━━ Data for analysis
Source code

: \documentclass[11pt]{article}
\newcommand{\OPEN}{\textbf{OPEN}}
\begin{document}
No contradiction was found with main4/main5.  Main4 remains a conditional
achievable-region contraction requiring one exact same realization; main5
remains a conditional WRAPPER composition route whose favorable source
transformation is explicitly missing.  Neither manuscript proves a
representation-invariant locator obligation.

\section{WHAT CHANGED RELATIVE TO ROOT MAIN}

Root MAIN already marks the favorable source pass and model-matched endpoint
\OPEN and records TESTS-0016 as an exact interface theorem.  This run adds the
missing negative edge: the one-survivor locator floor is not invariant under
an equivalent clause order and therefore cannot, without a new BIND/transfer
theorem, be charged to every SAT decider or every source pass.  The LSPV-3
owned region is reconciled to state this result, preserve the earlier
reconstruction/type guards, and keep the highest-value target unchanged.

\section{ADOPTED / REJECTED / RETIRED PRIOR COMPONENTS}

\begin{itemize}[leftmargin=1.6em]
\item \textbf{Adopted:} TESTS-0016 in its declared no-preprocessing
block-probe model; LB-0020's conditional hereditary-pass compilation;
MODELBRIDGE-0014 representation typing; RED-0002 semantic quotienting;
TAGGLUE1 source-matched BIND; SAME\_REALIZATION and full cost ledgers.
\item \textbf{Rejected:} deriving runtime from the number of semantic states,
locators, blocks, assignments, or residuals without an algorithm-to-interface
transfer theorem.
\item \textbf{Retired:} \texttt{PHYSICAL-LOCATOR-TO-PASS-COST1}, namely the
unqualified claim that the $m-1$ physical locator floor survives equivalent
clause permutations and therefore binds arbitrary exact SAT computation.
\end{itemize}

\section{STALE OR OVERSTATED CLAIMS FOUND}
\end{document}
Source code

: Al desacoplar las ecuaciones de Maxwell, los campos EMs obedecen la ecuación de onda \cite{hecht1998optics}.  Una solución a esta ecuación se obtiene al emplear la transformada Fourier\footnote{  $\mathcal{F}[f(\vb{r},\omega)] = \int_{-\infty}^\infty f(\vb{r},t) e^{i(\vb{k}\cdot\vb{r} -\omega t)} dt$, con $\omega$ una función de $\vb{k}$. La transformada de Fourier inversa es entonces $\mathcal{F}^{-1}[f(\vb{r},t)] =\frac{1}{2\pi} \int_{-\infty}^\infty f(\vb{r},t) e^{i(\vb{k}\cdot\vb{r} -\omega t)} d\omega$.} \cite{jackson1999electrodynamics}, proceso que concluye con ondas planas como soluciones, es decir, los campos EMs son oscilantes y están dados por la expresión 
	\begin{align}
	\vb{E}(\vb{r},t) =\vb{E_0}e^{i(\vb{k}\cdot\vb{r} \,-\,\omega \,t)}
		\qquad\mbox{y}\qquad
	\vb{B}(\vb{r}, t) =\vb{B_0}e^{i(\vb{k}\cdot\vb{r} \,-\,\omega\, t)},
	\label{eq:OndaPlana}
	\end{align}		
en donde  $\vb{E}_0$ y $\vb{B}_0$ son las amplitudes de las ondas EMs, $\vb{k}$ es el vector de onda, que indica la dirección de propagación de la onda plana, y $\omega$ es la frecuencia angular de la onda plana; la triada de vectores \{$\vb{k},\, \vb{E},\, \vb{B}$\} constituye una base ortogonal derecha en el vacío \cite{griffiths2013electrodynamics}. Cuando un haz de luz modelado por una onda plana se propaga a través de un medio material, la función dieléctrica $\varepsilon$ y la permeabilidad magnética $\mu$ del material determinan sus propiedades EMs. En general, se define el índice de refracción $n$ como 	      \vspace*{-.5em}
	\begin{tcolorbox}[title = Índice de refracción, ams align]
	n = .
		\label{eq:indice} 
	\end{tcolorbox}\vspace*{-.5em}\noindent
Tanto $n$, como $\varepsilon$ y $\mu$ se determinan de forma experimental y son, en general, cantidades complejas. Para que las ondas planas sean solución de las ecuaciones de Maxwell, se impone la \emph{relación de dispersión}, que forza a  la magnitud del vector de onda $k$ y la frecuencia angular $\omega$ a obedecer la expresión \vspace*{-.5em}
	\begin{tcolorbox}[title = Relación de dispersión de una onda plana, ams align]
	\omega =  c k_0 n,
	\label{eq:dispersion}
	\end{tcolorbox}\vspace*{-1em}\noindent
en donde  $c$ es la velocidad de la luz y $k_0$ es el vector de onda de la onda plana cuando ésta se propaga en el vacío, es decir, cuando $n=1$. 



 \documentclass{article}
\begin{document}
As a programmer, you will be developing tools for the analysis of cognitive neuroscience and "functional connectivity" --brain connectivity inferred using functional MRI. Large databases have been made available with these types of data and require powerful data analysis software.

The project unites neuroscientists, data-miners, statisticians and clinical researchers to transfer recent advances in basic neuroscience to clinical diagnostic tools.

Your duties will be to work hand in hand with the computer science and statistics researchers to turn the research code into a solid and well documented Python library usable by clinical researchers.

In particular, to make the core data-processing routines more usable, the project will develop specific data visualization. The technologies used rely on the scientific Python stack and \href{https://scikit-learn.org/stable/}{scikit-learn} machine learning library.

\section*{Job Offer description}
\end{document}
━━━━
When a line in the material above includes "representation", report that line by copying it.

representation-invariant locator obligation.
MODELBRIDGE-0014 representation typing; RED-0002 semantic quotienting;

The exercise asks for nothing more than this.